## What to do
Would you please repeat the lines in the listing below from the one containing "The slides I" through the final one, exactly as they appear?

-*-

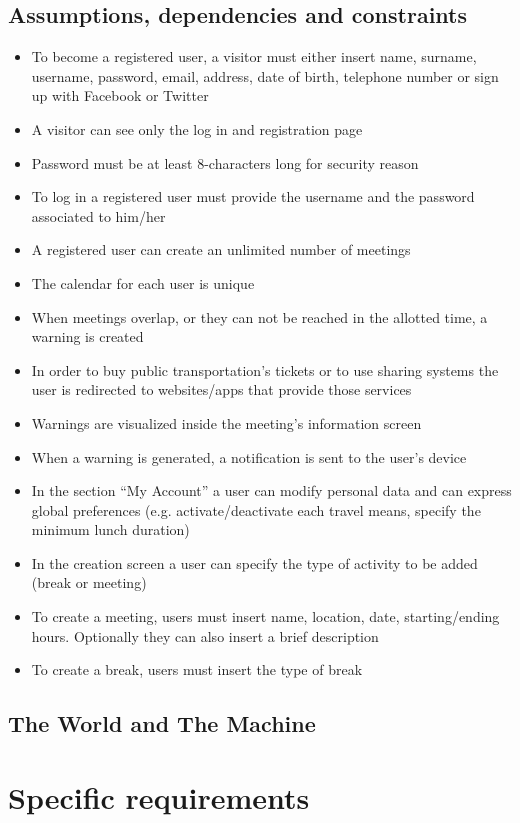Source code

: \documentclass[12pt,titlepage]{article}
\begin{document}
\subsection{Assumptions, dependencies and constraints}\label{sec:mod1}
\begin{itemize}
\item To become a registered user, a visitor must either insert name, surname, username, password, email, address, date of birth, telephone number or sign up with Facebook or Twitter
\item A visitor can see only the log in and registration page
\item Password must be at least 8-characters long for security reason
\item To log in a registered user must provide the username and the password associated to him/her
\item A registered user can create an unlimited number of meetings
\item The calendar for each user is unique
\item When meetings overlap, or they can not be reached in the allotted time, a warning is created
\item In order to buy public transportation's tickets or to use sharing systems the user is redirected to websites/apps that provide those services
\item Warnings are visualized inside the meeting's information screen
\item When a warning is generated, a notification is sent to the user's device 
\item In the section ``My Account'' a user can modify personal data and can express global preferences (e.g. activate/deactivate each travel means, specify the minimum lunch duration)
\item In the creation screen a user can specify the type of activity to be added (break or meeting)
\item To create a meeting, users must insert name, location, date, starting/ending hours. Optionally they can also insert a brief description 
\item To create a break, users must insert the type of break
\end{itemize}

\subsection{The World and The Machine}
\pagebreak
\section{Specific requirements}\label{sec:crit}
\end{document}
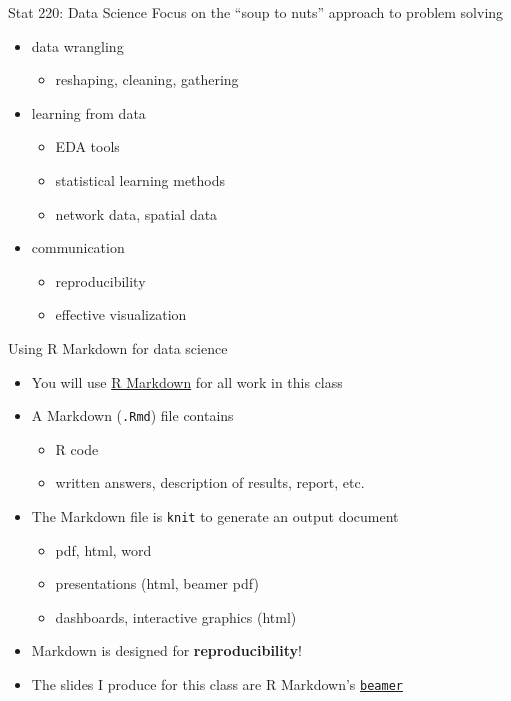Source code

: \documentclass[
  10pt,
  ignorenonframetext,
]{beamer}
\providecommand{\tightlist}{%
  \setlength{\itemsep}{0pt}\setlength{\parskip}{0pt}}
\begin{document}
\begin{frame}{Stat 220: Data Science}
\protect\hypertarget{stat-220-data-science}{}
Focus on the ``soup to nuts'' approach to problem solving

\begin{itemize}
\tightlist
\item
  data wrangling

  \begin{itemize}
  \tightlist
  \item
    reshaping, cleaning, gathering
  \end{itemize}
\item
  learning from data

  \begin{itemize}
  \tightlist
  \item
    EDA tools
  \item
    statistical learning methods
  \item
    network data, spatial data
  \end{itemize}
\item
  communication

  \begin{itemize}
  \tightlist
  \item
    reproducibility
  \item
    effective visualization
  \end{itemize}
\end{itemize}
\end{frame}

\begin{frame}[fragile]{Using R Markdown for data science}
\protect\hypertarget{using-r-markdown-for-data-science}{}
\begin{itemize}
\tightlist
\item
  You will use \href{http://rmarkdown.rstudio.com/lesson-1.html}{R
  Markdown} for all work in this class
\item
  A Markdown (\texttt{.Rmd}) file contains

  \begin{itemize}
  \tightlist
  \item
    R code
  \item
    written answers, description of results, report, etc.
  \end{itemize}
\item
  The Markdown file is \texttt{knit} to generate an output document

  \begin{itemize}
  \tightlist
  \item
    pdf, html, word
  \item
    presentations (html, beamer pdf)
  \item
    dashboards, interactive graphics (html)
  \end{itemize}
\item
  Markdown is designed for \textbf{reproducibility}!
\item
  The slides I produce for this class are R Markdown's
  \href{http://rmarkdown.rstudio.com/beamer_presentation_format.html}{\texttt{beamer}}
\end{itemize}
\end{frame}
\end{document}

-*-

## Answer space
  The slides I produce for this class are R Markdown's
  \href{http://rmarkdown.rstudio.com/beamer_presentation_format.html}{\texttt{beamer}}
\end{itemize}
\end{frame}
\end{document}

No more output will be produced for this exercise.